The original UP, founded by the Farc and the Colombian Communist Party in 1986, was all but wiped out by 1991, the year the new Constitution was passed, with somewhere between 3500 and 5000 militants murdered or disappeared. Today the UP consists of a tiny, courageous minority who are being hunted down and eliminated again.
One of the people in the park was Heidy Elizabeth Ocampo Granadas, a member of the UP and of the Asociación de Despedidos de las Empresas Publicas de Medellín, the union that represents three hundred cleaners fired from the mayors office in late September. The following day she disappeared. She was found dead on a farm in Copacabana, just outside Medellín, on 17 October.

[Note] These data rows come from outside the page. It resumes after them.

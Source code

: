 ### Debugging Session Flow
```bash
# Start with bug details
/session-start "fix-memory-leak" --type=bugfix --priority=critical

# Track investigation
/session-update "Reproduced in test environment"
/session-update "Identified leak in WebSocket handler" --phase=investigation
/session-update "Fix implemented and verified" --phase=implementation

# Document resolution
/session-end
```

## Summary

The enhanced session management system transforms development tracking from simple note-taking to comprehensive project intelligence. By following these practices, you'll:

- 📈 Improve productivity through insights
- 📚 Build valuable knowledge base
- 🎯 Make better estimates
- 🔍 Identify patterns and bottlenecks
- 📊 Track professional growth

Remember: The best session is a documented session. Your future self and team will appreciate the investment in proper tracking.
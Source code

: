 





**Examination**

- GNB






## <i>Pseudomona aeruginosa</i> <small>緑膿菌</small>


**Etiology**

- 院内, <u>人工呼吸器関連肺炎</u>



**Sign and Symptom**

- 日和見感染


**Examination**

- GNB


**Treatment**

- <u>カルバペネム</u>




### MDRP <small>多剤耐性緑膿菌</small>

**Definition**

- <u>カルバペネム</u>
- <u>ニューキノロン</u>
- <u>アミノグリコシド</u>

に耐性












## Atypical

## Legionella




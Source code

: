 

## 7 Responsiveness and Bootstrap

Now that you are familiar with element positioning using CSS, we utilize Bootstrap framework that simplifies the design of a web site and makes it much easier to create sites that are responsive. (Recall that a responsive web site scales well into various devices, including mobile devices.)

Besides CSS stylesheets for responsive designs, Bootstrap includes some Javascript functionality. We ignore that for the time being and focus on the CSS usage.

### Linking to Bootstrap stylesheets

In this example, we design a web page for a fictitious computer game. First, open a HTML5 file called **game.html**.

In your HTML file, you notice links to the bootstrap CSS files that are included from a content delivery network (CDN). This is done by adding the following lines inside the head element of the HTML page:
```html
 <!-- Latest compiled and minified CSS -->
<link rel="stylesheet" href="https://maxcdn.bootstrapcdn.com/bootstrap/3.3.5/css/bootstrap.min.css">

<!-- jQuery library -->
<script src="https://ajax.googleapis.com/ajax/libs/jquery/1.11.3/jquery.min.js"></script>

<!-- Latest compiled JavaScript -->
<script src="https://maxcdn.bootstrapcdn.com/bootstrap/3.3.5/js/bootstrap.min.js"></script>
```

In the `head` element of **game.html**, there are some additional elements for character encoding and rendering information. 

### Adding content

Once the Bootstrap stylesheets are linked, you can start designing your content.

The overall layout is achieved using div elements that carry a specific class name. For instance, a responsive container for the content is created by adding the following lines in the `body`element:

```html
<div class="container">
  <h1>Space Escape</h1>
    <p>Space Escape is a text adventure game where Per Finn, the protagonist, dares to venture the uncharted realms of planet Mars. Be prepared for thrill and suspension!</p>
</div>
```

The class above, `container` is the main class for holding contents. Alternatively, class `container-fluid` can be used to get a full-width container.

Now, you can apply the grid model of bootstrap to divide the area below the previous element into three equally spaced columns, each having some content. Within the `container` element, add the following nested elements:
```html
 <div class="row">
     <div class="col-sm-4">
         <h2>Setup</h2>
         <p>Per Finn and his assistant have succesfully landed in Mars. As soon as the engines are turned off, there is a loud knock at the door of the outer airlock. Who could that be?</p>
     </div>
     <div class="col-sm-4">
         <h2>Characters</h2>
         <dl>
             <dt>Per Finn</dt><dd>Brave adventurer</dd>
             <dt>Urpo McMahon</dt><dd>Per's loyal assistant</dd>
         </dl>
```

I didnt know Heidy Elizabeth, and I hardly knew Campo Elías. He was a professor at the Universidad de Antioquia, across the river from my university. But we had been introduced at one of the dozens of marches during the student strikes of 2018-19, and I remember him from the general strike of November 2019. He was a regional leader of Senator Gustavo Petros remarkably successful Colombia Humana campaign, which pulled in 42 per cent of the national vote in 2018 no left-wing party in Colombia had ever obtained more than single digits before. A colleague of mine marched with him frequently, exchanging ideas and views about the city and the world, talking about plans for research and writing.